**What the task requires**
Your answer should contain only the lines from the top of the data below down through the one with "that is what", transcribed exactly and without pictures; please include nothing more.

Provided data below:

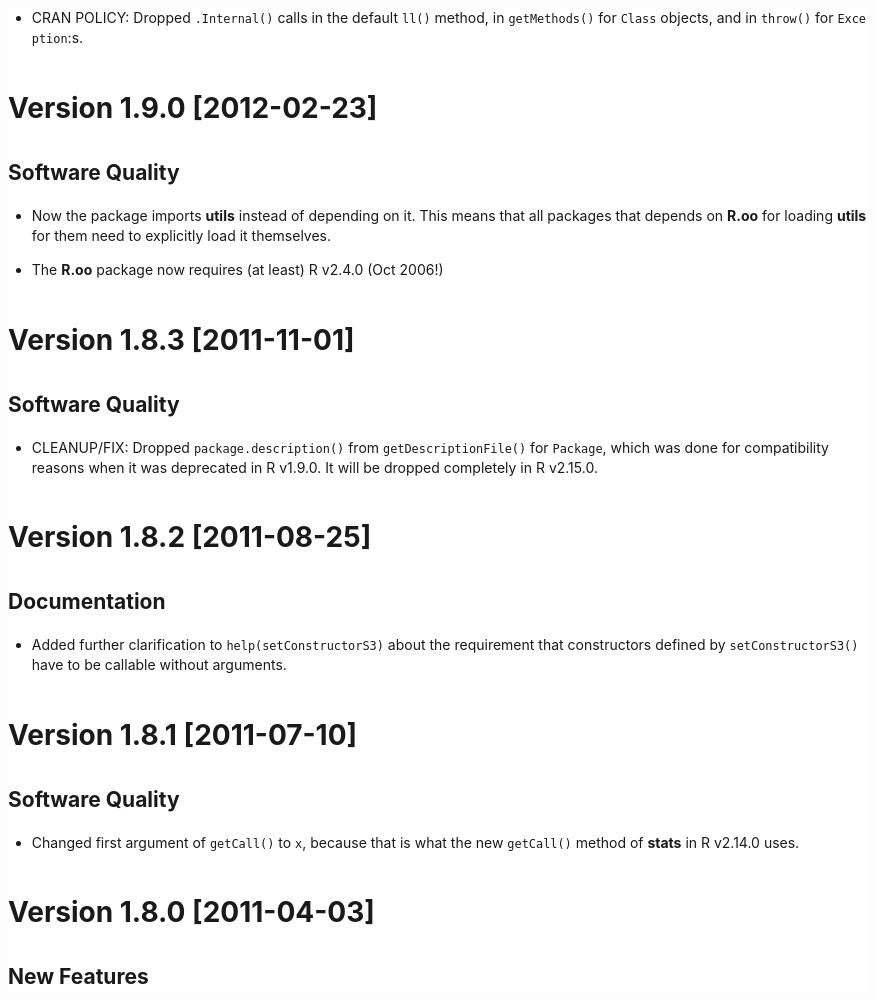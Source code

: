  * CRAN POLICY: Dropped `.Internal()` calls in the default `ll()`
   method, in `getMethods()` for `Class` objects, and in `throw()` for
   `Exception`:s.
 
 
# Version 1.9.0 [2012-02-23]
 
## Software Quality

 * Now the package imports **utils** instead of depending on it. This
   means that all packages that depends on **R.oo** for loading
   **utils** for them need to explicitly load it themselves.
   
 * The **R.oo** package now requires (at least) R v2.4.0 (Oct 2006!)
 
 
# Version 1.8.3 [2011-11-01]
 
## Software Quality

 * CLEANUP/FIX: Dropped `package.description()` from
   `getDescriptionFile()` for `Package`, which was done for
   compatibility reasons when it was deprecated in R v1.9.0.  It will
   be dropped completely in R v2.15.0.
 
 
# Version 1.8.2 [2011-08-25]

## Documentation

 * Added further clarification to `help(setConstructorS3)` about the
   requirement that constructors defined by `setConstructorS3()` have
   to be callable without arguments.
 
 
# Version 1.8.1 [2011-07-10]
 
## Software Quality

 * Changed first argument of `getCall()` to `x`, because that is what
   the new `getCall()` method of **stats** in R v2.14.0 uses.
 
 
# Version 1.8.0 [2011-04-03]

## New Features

End of Provided data.

**Result of the task**
Source code

:  * CRAN POLICY: Dropped `.Internal()` calls in the default `ll()`
   method, in `getMethods()` for `Class` objects, and in `throw()` for
   `Exception`:s.
 
 
# Version 1.9.0 [2012-02-23]
 
## Software Quality

 * Now the package imports **utils** instead of depending on it. This
   means that all packages that depends on **R.oo** for loading
   **utils** for them need to explicitly load it themselves.
   
 * The **R.oo** package now requires (at least) R v2.4.0 (Oct 2006!)
 
 
# Version 1.8.3 [2011-11-01]
 
## Software Quality

 * CLEANUP/FIX: Dropped `package.description()` from
   `getDescriptionFile()` for `Package`, which was done for
   compatibility reasons when it was deprecated in R v1.9.0.  It will
   be dropped completely in R v2.15.0.
 
 
# Version 1.8.2 [2011-08-25]

## Documentation

 * Added further clarification to `help(setConstructorS3)` about the
   requirement that constructors defined by `setConstructorS3()` have
   to be callable without arguments.
 
 
# Version 1.8.1 [2011-07-10]
 
## Software Quality

 * Changed first argument of `getCall()` to `x`, because that is what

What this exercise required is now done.